• [Work to complete]:
Transcribe exactly each line of the entries, from the opening line to the line with "- Patch tool is", with both of those lines included.

• [Dataset records]:

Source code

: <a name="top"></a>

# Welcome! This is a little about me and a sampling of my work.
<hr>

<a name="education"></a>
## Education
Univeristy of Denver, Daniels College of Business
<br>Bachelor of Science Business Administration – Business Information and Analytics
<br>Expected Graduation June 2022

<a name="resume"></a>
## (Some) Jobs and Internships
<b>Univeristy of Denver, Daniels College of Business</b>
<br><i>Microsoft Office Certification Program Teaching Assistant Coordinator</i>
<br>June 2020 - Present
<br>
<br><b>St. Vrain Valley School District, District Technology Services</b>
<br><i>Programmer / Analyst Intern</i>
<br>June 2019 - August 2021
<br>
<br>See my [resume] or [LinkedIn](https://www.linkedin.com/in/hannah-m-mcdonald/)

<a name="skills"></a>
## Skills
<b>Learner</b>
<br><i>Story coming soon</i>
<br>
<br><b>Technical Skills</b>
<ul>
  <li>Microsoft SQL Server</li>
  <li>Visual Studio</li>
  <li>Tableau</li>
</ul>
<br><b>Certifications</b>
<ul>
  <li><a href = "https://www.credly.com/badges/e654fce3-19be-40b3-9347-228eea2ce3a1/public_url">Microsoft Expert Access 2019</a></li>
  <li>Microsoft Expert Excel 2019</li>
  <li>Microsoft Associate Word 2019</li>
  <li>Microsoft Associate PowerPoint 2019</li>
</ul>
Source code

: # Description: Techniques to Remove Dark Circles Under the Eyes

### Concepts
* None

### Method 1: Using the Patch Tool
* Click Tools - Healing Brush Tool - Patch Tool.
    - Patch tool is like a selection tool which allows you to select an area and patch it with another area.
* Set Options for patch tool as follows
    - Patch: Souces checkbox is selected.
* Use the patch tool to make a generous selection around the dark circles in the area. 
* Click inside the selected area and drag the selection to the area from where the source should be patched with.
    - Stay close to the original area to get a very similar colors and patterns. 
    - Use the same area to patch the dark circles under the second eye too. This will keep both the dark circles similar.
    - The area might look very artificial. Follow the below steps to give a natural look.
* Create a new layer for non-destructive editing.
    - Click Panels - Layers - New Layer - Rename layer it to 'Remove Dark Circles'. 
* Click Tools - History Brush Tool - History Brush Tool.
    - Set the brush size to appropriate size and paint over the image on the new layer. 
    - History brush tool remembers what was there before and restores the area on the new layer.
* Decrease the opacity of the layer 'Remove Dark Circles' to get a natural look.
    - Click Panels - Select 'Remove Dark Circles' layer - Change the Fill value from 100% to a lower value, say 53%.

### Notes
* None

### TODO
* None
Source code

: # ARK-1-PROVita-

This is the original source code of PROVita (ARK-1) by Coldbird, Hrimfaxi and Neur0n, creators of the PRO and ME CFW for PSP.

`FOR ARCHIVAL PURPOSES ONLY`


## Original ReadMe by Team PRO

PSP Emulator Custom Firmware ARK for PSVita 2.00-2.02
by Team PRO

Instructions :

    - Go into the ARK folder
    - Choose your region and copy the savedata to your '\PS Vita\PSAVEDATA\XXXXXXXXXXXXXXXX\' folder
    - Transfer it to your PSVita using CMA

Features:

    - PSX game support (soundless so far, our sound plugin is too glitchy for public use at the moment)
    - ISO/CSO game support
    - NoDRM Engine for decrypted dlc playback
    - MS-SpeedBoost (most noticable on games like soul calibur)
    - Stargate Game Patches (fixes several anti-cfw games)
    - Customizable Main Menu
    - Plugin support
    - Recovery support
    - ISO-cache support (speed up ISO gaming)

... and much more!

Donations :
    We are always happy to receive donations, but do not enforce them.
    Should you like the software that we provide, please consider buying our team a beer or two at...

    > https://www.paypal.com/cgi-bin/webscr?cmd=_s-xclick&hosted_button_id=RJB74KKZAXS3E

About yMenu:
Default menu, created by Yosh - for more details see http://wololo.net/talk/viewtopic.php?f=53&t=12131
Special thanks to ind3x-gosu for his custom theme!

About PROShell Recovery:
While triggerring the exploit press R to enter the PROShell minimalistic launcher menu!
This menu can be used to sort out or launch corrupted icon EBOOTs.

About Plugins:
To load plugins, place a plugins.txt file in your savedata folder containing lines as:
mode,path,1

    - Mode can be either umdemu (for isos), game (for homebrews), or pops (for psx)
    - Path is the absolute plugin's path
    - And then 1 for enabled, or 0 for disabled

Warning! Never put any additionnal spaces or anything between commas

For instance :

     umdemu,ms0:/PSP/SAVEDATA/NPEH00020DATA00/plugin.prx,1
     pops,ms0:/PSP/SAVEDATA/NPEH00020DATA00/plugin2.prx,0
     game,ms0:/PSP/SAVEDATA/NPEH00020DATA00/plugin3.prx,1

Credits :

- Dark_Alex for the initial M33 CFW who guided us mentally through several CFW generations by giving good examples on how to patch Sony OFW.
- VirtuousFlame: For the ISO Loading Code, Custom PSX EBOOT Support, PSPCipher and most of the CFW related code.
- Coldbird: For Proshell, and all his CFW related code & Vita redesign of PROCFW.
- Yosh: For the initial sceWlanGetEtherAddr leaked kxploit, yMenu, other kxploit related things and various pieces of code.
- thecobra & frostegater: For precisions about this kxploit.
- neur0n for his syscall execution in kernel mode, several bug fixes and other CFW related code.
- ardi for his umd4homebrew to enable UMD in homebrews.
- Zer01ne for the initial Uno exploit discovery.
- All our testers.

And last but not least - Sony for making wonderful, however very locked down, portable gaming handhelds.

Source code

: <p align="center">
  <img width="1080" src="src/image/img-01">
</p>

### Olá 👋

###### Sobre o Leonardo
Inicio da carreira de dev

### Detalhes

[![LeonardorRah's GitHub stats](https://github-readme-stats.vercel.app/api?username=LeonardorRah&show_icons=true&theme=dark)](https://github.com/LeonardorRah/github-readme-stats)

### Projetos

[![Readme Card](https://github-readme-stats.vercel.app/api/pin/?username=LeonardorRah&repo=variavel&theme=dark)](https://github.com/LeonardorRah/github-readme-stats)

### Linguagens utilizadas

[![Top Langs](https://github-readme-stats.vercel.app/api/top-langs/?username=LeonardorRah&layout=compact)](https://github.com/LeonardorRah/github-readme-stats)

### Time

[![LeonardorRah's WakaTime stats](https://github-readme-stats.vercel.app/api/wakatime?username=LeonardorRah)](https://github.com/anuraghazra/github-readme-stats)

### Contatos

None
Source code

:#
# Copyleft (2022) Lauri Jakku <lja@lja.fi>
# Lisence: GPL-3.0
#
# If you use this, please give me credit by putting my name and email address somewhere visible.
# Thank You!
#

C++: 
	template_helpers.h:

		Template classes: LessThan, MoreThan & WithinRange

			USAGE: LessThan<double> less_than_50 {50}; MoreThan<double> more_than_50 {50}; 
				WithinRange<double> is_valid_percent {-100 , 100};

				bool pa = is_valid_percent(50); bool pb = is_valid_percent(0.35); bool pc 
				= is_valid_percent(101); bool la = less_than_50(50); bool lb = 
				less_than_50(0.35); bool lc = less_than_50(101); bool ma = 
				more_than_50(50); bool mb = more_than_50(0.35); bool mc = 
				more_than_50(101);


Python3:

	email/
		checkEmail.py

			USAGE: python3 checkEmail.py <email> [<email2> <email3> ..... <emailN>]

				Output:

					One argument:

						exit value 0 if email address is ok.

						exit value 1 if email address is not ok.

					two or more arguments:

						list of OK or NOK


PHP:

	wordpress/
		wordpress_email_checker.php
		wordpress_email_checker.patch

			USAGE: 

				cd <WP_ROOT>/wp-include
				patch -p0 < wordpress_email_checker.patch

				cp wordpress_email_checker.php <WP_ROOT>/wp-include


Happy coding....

• [Response box]:
Source code

: <a name="top"></a>

# Welcome! This is a little about me and a sampling of my work.
<hr>

<a name="education"></a>
## Education
Univeristy of Denver, Daniels College of Business
<br>Bachelor of Science Business Administration – Business Information and Analytics
<br>Expected Graduation June 2022

<a name="resume"></a>
## (Some) Jobs and Internships
<b>Univeristy of Denver, Daniels College of Business</b>
<br><i>Microsoft Office Certification Program Teaching Assistant Coordinator</i>
<br>June 2020 - Present
<br>
<br><b>St. Vrain Valley School District, District Technology Services</b>
<br><i>Programmer / Analyst Intern</i>
<br>June 2019 - August 2021
<br>
<br>See my [resume] or [LinkedIn](https://www.linkedin.com/in/hannah-m-mcdonald/)

<a name="skills"></a>
## Skills
<b>Learner</b>
<br><i>Story coming soon</i>
<br>
<br><b>Technical Skills</b>
<ul>
  <li>Microsoft SQL Server</li>
  <li>Visual Studio</li>
  <li>Tableau</li>
</ul>
<br><b>Certifications</b>
<ul>
  <li><a href = "https://www.credly.com/badges/e654fce3-19be-40b3-9347-228eea2ce3a1/public_url">Microsoft Expert Access 2019</a></li>
  <li>Microsoft Expert Excel 2019</li>
  <li>Microsoft Associate Word 2019</li>
  <li>Microsoft Associate PowerPoint 2019</li>
</ul>
Source code

: # Description: Techniques to Remove Dark Circles Under the Eyes

### Concepts
* None

### Method 1: Using the Patch Tool
* Click Tools - Healing Brush Tool - Patch Tool.
    - Patch tool is like a selection tool which allows you to select an area and patch it with another area.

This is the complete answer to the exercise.